March 9, 2022 by Alexa Hornbeck
Dr. Sonia Macieiewski, right, and Dr. Nita Patel, Director of Antibody discovery and vaccine development, look at a sample of a respiratory virus at Novavax labs in Rockville, Md. on March 20, 2020, one of the labs developing a vaccine for the coronavirus, COVID-19. (Andrew Caballero-Reynolds/AFP/Getty Images/TNS)

The Senate recently approved a resolution to repeal the COVID-19 health care worker vaccine mandate that a Supreme Court ruling on Jan. 13 allowed to proceed.

The White House issued a statement that the decision by the Senate would put unvaccinated health care workers and their patients at significant risk of contracting and transmitting COVID-19.

“It makes no sense for Congress to reverse this much-needed protection for medically vulnerable patients, as well as our health care workers who have given so much to protect us. A vote for this resolution threatens the lives of patients and health care workers alike,” writes the administration in the statement. 

Back in January, the Supreme Court gave the green light to a national vaccine mandate for 10 million health care workers who serve Medicare and Medicaid recipients to get vaccinated or lose funding from the U.S. Centers for Medicare and Medicaid Services. 

On Jan. 14, CMS updated its guidance to reflect that health care workers in all states should get their first shot of the vaccine by Feb. 14, and their second shot by March 15. 

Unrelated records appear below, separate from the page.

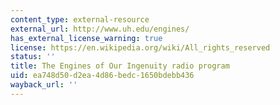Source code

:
 ```yaml
---
content_type: external-resource
external_url: http://www.uh.edu/engines/
has_external_license_warning: true
license: https://en.wikipedia.org/wiki/All_rights_reserved
status: ''
title: The Engines of Our Ingenuity radio program
uid: ea748d50-d2ea-4d86-bedc-1650bdebb436
wayback_url: ''
---
```


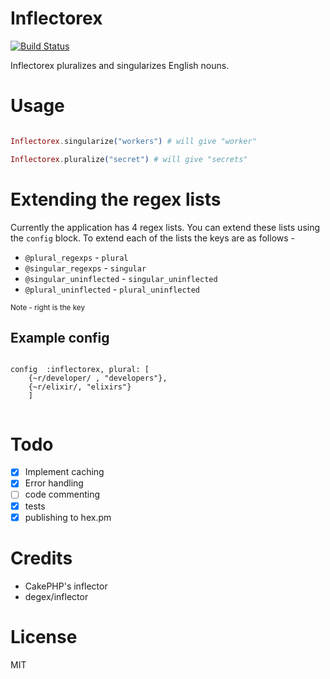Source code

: # Inflectorex
[![Build Status](https://travis-ci.org/girishramnani/inflector.svg?branch=master)](https://travis-ci.org/girishramnani/inflector)



Inflectorex pluralizes and singularizes English nouns.


# Usage

```elixir

Inflectorex.singularize("workers") # will give "worker"

Inflectorex.pluralize("secret") # will give "secrets"


```

# Extending the regex lists

Currently the application has 4 regex lists.
You can extend these lists using the `config` block. To extend each of the lists the
keys are as follows -

+ `@plural_regexps` - `plural` 
+ `@singular_regexps` - `singular`
+ `@singular_uninflected` - `singular_uninflected`
+ `@plural_uninflected` - `plural_uninflected`


<sub> Note - right is the key </sub>

## Example config

```

config  :inflectorex, plural: [
    {~r/developer/ , "developers"},
    {~r/elixir/, "elixirs"}
    ]  


```



# Todo

- [x] Implement caching
- [x] Error handling
- [ ] code commenting
- [x] tests
- [x] publishing to hex.pm

# Credits

+ CakePHP's inflector
+ degex/inflector

# License

MIT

At this time, the rule will still require workers at an estimated 76,000 CMS-funded health care facilities to receive two doses of a COVID-19 vaccine by March 15, get an approved medical or religious exemption, or lose CMS funding. 

The House is not expected to pass the resolution, and the statement from the White House said that if Congress were to pass this resolution, the president would veto it.